SEOUL, Jan 31, 2011 (AFP) - South Korea on Monday rejected North Korea's proposal to bring forward the date of military talks designed to ease months of tension, the defence ministry said.

The ministry said it was sticking to its original suggested date of February 11 for the preliminary talks, after the North over the weekend proposed bringing them forward to February 1.

It would be the first cross-border dialogue since Pyongyang's bombardment of a border island on November 23.

The working-level talks, probably between colonels, are aimed at setting the date, place and agenda for high-level military dialogue.

But Seoul says the high-level meeting will only go ahead if Pyongyang takes responsibility for two attacks last year and promises no repetition.

Apart from the shelling, the South accuses the North of torpedoing a warship last March with the loss of 46 lives, a charge the North denies.

The North also says its artillery attack on Yeonpyeong island, near the disputed Yellow Sea border, was a justified response to a South Korean drill which dropped shells into waters claimed by Pyongyang.

After months of fiery rhetoric, the North has changed tack this year and made frequent appeals for dialogue. The South has described most of the approaches as insincere.

It was unclear why the North wanted to advance the date for the working-level talks, to be held at the border village of Panmunjom.
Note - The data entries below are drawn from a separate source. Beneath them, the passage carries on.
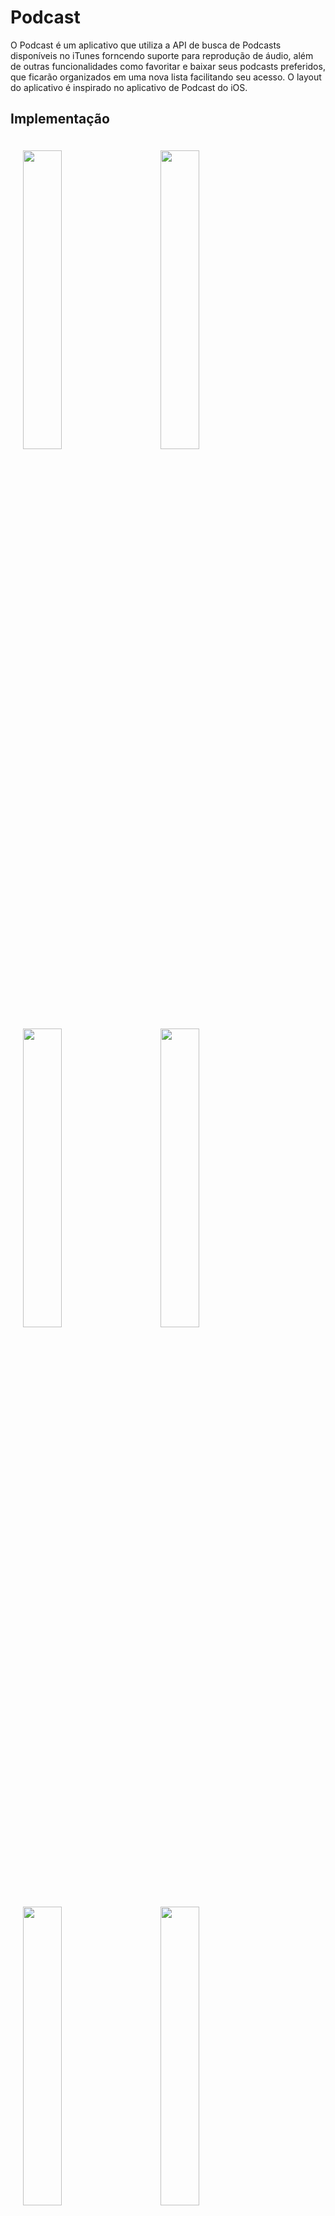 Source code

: # Podcast

O Podcast é um aplicativo que utiliza a API de busca de Podcasts disponíveis no iTunes forncendo suporte para reprodução de áudio, além de outras funcionalidades como favoritar e baixar seus podcasts preferidos, que ficarão organizados em uma nova lista facilitando seu acesso. O layout do aplicativo é inspirado no aplicativo de Podcast do iOS.

## Implementação

<p float="left">
<img height="35%" width="35%" vspace="20" hspace="20" src="(https://user-images.githubusercontent.com/12848020/43496864-fac9533a-9515-11e8-92e7-b02bb3ff7043.png" />
<img height="35%" width="35%" vspace="20" hspace="20" src="(https://user-images.githubusercontent.com/12848020/43496865-faf6a39e-9515-11e8-81c5-72be014aa1aa.png" />
<img height="35%" width="35%" vspace="20" hspace="20" src="https://user-images.githubusercontent.com/12848020/43496866-fb20d6fa-9515-11e8-9680-d1280f33a83a.png" />
<img height="35%" width="35%" vspace="20" hspace="20" src="https://user-images.githubusercontent.com/12848020/43496867-fb45627c-9515-11e8-989a-fb65193d81da.png" />
<img height="35%" width="35%" vspace="20" hspace="20" src="https://user-images.githubusercontent.com/12848020/43496868-fb6975f4-9515-11e8-9c5a-2fdd7263594c.png" />
<img height="35%" width="35%" vspace="20" hspace="20" src="https://user-images.githubusercontent.com/12848020/43496869-fb9485c8-9515-11e8-9ea5-51bf116b091f.png" />

## Arquitetura do Projeto
 - MVC
 - Utiliza View Code e o Interface Builder para construção das telas

## Requisitos
- Xcode 9.2
- Swift 4.0
- CocoaPods

## Dependencias Usadas (Podfile):
  - Alamofire
  - SDWebImage
  - FeedKit
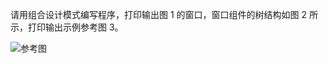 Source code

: 请用组合设计模式编写程序，打印输出图 1 的窗口，窗口组件的树结构如图 2 所示，打印输出示例参考图 3。

![参考图](https://static001.geekbang.org/resource/image/a1/a6/a1eedc476960bd74eaa141939adc88a6.png) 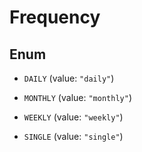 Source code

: 

# Frequency

## Enum


* `DAILY` (value: `"daily"`)

* `MONTHLY` (value: `"monthly"`)

* `WEEKLY` (value: `"weekly"`)

* `SINGLE` (value: `"single"`)



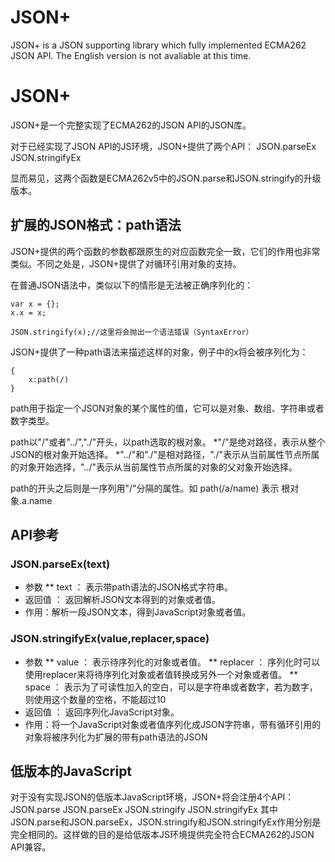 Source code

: # JSON+
JSON+ is a JSON supporting library which fully implemented ECMA262 JSON API.
The English version is not avaliable at this time.

# JSON+
JSON+是一个完整实现了ECMA262的JSON API的JSON库。

对于已经实现了JSON API的JS环境，JSON+提供了两个API：
JSON.parseEx
JSON.stringifyEx

显而易见，这两个函数是ECMA262v5中的JSON.parse和JSON.stringify的升级版本。

## 扩展的JSON格式：path语法

JSON+提供的两个函数的参数都跟原生的对应函数完全一致，它们的作用也非常类似。不同之处是，JSON+提供了对循环引用对象的支持。

在普通JSON语法中，类似以下的情形是无法被正确序列化的：

    var x = {};
    x.x = x;
    
    JSON.stringify(x);//这里将会抛出一个语法错误（SyntaxError）

JSON+提供了一种path语法来描述这样的对象，例子中的x将会被序列化为：

    {
        x:path(/)
    }

path用于指定一个JSON对象的某个属性的值，它可以是对象、数组、字符串或者数字类型。

path以"/"或者"../","./"开头，以path选取的根对象。
*"/"是绝对路径，表示从整个JSON的根对象开始选择。
*"../"和"./"是相对路径，"./"表示从当前属性节点所属的对象开始选择，"../"表示从当前属性节点所属的对象的父对象开始选择。

path的开头之后则是一序列用"/"分隔的属性。如
path(/a/name) 表示 根对象.a.name

## API参考

### JSON.parseEx(text)

* 参数
** text ： 表示带path语法的JSON格式字符串。
* 返回值 ： 返回解析JSON文本得到的对象或者值。
* 作用：解析一段JSON文本，得到JavaScript对象或者值。


### JSON.stringifyEx(value,replacer,space)

* 参数
** value ： 表示待序列化的对象或者值。
** replacer ： 序列化时可以使用replacer来将待序列化对象或者值转换成另外一个对象或者值。
** space ： 表示为了可读性加入的空白，可以是字符串或者数字，若为数字，则使用这个数量的空格，不能超过10
* 返回值 ： 返回序列化JavaScript对象。
* 作用：将一个JavaScript对象或者值序列化成JSON字符串，带有循环引用的对象将被序列化为扩展的带有path语法的JSON


## 低版本的JavaScript

对于没有实现JSON的低版本JavaScript环境，JSON+将会注册4个API：
JSON.parse
JSON.parseEx
JSON.stringify
JSON.stringifyEx
其中JSON.parse和JSON.parseEx，JSON.stringify和JSON.stringifyEx作用分别是完全相同的。这样做的目的是给低版本JS环境提供完全符合ECMA262的JSON API兼容。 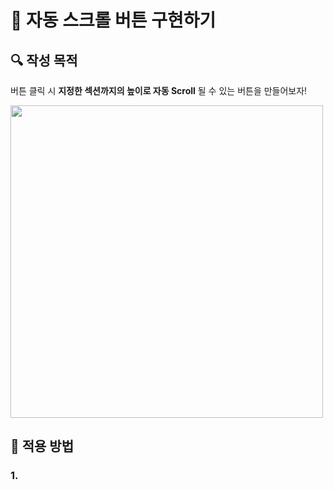 # 🚧 자동 스크롤 버튼 구현하기

## **🔍** 작성 목적

버튼 클릭 시 **지정한 섹션까지의 높이로 자동 Scroll** 될 수 있는 버튼을 만들어보자!

<img width="500" src="https://user-images.githubusercontent.com/113565086/229415352-11267269-60cf-4184-b23c-686e7c75b77b.png">


<br>

## 📌 적용 방법

### 1.  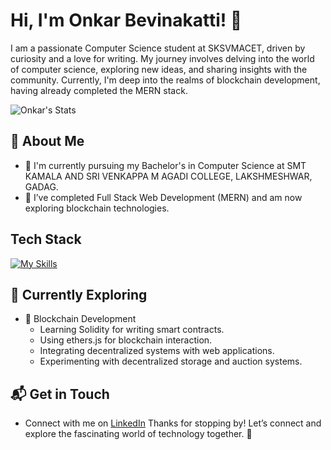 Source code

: # Hi, I'm Onkar Bevinakatti! 👋

I am a passionate Computer Science student at SKSVMACET, driven by curiosity and a love for writing. My journey involves delving into the world of computer science, exploring new ideas, and sharing insights with the community. Currently, I'm deep into the realms of blockchain development, having already completed the MERN stack.

![Onkar's Stats](https://github-readme-stats.vercel.app/api?username=prembevinakatti&theme=vue-dark&show_icons=true&hide_border=true&count_private=true)

## 🚀 About Me

- 🔭 I'm currently pursuing my Bachelor's in Computer Science at SMT KAMALA AND SRI VENKAPPA M AGADI COLLEGE, LAKSHMESHWAR, GADAG.
- 🌱 I’ve completed Full Stack Web Development (MERN) and am now exploring blockchain technologies.

## Tech Stack
[![My Skills](https://skillicons.dev/icons?i=js,html,css,python,react,tailwind,c,cpp,nodejs,express,mongodb,solidity)](https://skillicons.dev)

## 🌱 Currently Exploring

- 🚀 Blockchain Development
  - Learning Solidity for writing smart contracts.
  - Using ethers.js for blockchain interaction.
  - Integrating decentralized systems with web applications.
  - Experimenting with decentralized storage and auction systems.

## 📬 Get in Touch

- Connect with me on [LinkedIn](https://www.linkedin.com/in/onkar-bevinakatti-6515b8292/)
Thanks for stopping by! Let’s connect and explore the fascinating world of technology together. 🚀
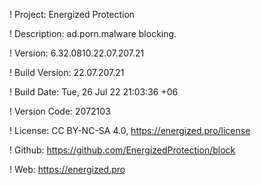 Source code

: ! Project: Energized Protection

! Description: ad.porn.malware blocking.

! Version: 6.32.0810.22.07.207.21

! Build Version: 22.07.207.21

! Build Date: Tue, 26 Jul 22 21:03:36 +06

! Version Code: 2072103

! License: CC BY-NC-SA 4.0, https://energized.pro/license

! Github: https://github.com/EnergizedProtection/block

! Web: https://energized.pro
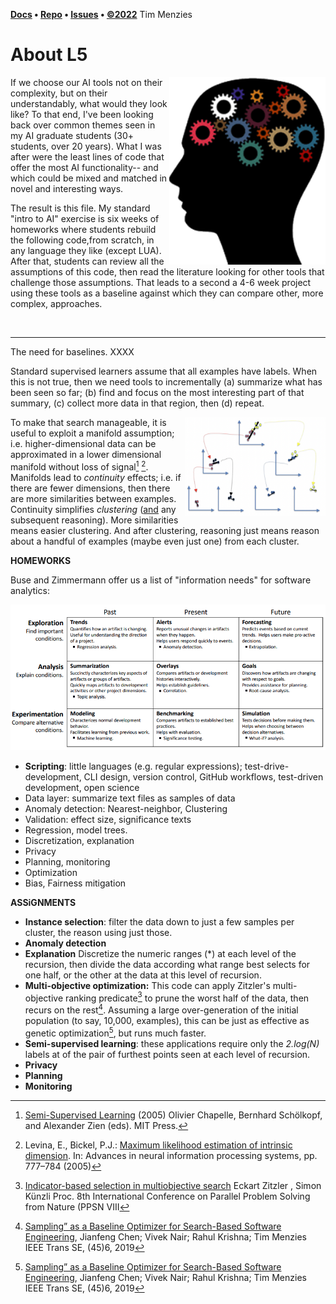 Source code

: **[Docs](https://menzies.us/l5) • [Repo](https://github.com/timm/l5) • [Issues](https://github.com/timm/l5/issues) • [&copy;2022](http://github.com/timm/l5.LICENSE.md)** Tim Menzies

#  About L5
       
<img align=right width=250 src=docs/head.png>

If we choose our AI tools not on their complexity, but
on their understandably, what would they look like?
To that end, I've been looking back over
common themes seen in my
AI graduate students (30+ students, over 20 years). What I was
after were the least lines of code that offer the most
AI functionality-- and which could be mixed and matched in
novel and interesting ways.
      
The result is this file. My standard "intro to AI" exercise is six
weeks of homeworks where students rebuild the following code,from
scratch, in any language they like (except LUA).  After that, 
students can review all the assumptions of this code, then read the
literature looking for other tools that challenge those assumptions.
That leads to a second a 4-6 week project using these tools as a baseline against
which they can compare other, more complex, approaches.
  
<br clear=all><hr>
    
The need for baselines. XXXX

Standard supervised learners assume that all examples have labels.
When this is not true, then we need tools to incrementally 
(a) summarize what has been seen so far; (b) find and focus
on the most interesting part of that summary, (c) collect
more data in that region, then (d) repeat.
         
<a href="docs/div.png"><img align=right width=225 src="docs/div.png"></a>
To make that search manageable, it is useful to exploit a 
manifold assumption; i.e.
higher-dimensional data can be approximated in a lower dimensional
manifold without loss of signal[^Ch05] [^Le05].
Manifolds lead to _continuity_
effects; i.e. if there are fewer dimensions, then there are more
similarities between examples.
Continuity simplifies _clustering_
([and](and) any subsequent reasoning).  More similarities means  easier
clustering. And after clustering, reasoning just means reason about
a handful of examples (maybe even just one)  from each cluster.
        
**HOMEWORKS**

Buse and Zimmermann offer us a list of "information needs" for software analytics:

![docs/bi.png](docs/bi.png)


- **Scripting**: little languages (e.g. regular expressions); test-drive-development, CLI design, version control, GitHub workflows, test-driven development, open science
- Data layer: summarize text files as samples of data
- Anomaly detection: Nearest-neighbor, Clustering
- Validation: effect size, significance texts
- Regression, model trees.
- Discretization, explanation
- Privacy
- Planning, monitoring
- Optimization
- Bias, Fairness mitigation

**ASSiGNMENTS**

- **Instance selection**: filter the data down to just a few samples per
cluster, the reason using just those.
- **Anomaly detection**
- **Explanation** 
Discretize the numeric ranges (\*) at each level of the recursion,
then divide the data according what range best selects for one half, or the other
at the data at this level of recursion.
- **Multi-objective optimization:** This code
can apply Zitzler's multi-objective ranking predicate[^Zit04] to prune the worst
half of the data, then recurs on the rest[^Ch18]. Assuming a large over-generation
of the initial population (to say, 10,000, examples), this can be just as effective
as genetic optimization[^Ch18], but runs much faster.
- **Semi-supervised learning**: these applications require only the _2.log(N)_ labels at
of the pair of furthest points seen at each level of recursion.
- **Privacy**
- **Planning**
- **Monitoring**


[^Ah91]: Aha, D.W., Kibler, D. & Albert, M.K. Instance-based   learning algorithms. Mach Learn 6, 37–66 (1991).  https://doi.org/10.1007/BF00153759

[^Bo98]: Boley, D., 1998.  [Principal directions divisive partitioning](https://www-users.cse.umn.edu/~boley/publications/papers/PDDP.pdf) Data Mining and Knowledge Discovery, 2(4): 325-344.

[^Bu15]: Buse, R. and Zimmerman T. [Information Needs for Software Development Analytics](https://www.microsoft.com/en-us/research/wp-content/uploads/2016/02/MSR-TR-2011-8.pdf), ICSE'12, 2011

[^Ch05]: [Semi-Supervised Learning](http://www.molgen.mpg.de/3659531/MITPress--SemiSupervised-Learning) (2005) Olivier Chapelle,  Bernhard Schölkopf, and Alexander Zien (eds).  MIT Press.
 
[^Ch18]: [Sampling” as a Baseline Optimizer for Search-Based Software Engineering](https://arxiv.org/pdf/1608.07617.pdf), Jianfeng Chen; Vivek Nair; Rahul Krishna; Tim Menzies IEEE Trans SE, (45)6, 2019

[^Ch22]: [Can We Achieve Fairness Using Semi-Supervised Learning?](https://arxiv.org/pdf/2111.02038.pdf) (2022), Joymallya Chakraborty, Huy Tu, Suvodeep Majumder, Tim Menzies. 

[^Fal95]: Christos Faloutsos and King-Ip Lin. 1995. FastMap: a fast algorithm for indexing, data-mining and visualization of traditional and multimedia datasets. SIGMOD Rec. 24, 2 (May 1995), 163–174. DOI:https://doi.org/10.1145/568271.223812

[^Le05]: Levina, E., Bickel, P.J.: [Maximum likelihood estimation of intrinsic dimension](https://www.stat.berkeley.edu/~bickel/mldim.pdf).  In: Advances in neural information processing systems, pp. 777–784 (2005)

[^Ke92]: Kerber, Randy [ChiMerge: Discretization of Numeric Attributes](https://www.aaai.org/Papers/AAAI/1992/AAAI92-019.pdf), AAAI'92

[^Pl04]: Platt, John.  [FastMap, MetricMap, and Landmark MDS are all Nystrom Algorithms](https://www.microsoft.com/en-us/research/wp-content/uploads/2005/01/nystrom2.pdf) AISTATS (2005).

[^Zit04]: [Indicator-based selection in multiobjective search](https://link.springer.com/chapter/10.1007/978-3-540-30217-9_84) Eckart Zitzler , Simon Künzli Proc. 8th International Conference on Parallel Problem Solving from Nature (PPSN VIII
Officials quoted by Yonhap news agency said Pyongyang may be trying to resume high-level dialogue before the birthday of its leader Kim Jong-Il on February 16.

On Monday, a North Korean state committee sent a separate proposal for early talks on humanitarian and other issues, including the reunions of families split by war six decades ago, according to the country's official Korean Central News Agency (KCNA).

"Now is the time for the authorities of the north and the south to sit face to face and have exhaustive and constructive talks," the Korea Asia-Pacific Peace Committee said.

The committee, which is mainly in charge of cross-border economic affairs, said the North's proposal for high-level military talks had "removed all the hurdles lying in the way of the inter-Korean dialogue", KCNA said.

The South's unification ministry said it would not respond to the committee's proposal.